Dass Sanna Marin Böses ahnte, zeigte sich unter anderem nach Bekanntgabe der ersten Zwischenresultate. Alle Parteichefs stellten sich der internationalen Presse – ausser Marin. Sie liess erst ausrichten, erst nach Bekanntgabe der Resultate Fragen beantworten zu wollen. Später zeigte sich die 37-Jährige doch noch den Journalisten. Auf die Frage von Blick, welche Fehler sie in ihrer Amtszeit gemacht habe, antwortete Marin aber nur ausweichend und sprach davon, dass sie im Land grosse Fortschritte erzielt habe.
Grosser Politstar
Im Wahlzentrum der Sozialdemokraten im Hotel Presidentti zeigten sich ihre Anhänger zunächst noch gut gelaunt. Viele ihrer Unterstützerinnen und Unterstützer wie etwa Rosamarie (29) trugen beim Besuch von Blick T-Shirts mit der Aufschrift «Team Sanna» und einem Konterfei der Politikerin.

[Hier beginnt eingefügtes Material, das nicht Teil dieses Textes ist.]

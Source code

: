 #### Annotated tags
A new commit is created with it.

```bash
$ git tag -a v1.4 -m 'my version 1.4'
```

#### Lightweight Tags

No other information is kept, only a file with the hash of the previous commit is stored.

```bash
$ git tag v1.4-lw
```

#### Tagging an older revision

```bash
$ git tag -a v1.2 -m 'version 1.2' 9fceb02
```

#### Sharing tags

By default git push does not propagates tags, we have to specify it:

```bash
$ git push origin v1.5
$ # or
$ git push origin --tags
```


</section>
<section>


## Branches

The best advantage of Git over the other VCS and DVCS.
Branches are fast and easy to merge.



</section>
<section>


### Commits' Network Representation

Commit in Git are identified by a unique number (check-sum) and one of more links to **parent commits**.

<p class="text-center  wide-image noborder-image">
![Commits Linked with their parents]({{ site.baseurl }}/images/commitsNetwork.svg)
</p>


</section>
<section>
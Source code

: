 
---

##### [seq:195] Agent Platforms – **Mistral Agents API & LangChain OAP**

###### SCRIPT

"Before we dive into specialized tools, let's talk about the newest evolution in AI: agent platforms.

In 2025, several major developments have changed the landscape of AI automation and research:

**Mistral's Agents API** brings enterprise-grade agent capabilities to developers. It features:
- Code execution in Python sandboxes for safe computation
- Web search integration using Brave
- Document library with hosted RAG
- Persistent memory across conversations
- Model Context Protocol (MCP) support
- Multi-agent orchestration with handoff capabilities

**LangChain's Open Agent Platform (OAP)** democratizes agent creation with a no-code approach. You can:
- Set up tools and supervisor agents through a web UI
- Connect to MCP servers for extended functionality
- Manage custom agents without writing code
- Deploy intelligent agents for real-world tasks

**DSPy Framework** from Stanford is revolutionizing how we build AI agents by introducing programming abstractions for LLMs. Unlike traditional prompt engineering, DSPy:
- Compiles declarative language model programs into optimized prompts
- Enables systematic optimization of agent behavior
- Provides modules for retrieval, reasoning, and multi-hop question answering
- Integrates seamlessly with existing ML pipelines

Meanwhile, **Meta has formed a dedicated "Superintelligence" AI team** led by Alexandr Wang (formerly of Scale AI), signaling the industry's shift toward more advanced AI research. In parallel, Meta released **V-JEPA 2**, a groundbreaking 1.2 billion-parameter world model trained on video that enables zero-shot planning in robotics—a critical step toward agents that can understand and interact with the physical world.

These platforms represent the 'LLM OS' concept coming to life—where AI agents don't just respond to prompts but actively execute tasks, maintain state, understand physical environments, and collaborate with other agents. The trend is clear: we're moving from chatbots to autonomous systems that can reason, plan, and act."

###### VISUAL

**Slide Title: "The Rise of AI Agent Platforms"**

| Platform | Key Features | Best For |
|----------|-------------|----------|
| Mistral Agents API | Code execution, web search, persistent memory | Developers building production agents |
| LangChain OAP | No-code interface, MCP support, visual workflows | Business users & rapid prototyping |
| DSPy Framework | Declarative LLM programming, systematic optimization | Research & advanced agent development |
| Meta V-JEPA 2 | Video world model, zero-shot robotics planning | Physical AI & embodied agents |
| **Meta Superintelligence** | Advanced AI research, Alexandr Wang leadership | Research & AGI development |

Marin gilt weltweit als grosser Politstar, machte in den vergangenen Jahren immer wieder von sich reden. So tauchte etwa ein Video auf, das sie mit Freundinnen beim Tanzen zeigte. Weltweit erhielt die Premierministerin Lob für ihre ausgelassene Art – ausser im eigenen Land. Denn während ihre Ministerpräsidentin das Land gegen aussen gut repräsentierte, vernachlässigte sie die Aufgaben zu Hause. So ist die Staatsverschuldung seit 2019 um 35 Milliarden auf 177 Milliarden Euro angewachsen. Marin wird vorgeworfen, keinen Plan für den Schuldenabbau zu haben und wichtige Aufgaben an Minister zu delegieren.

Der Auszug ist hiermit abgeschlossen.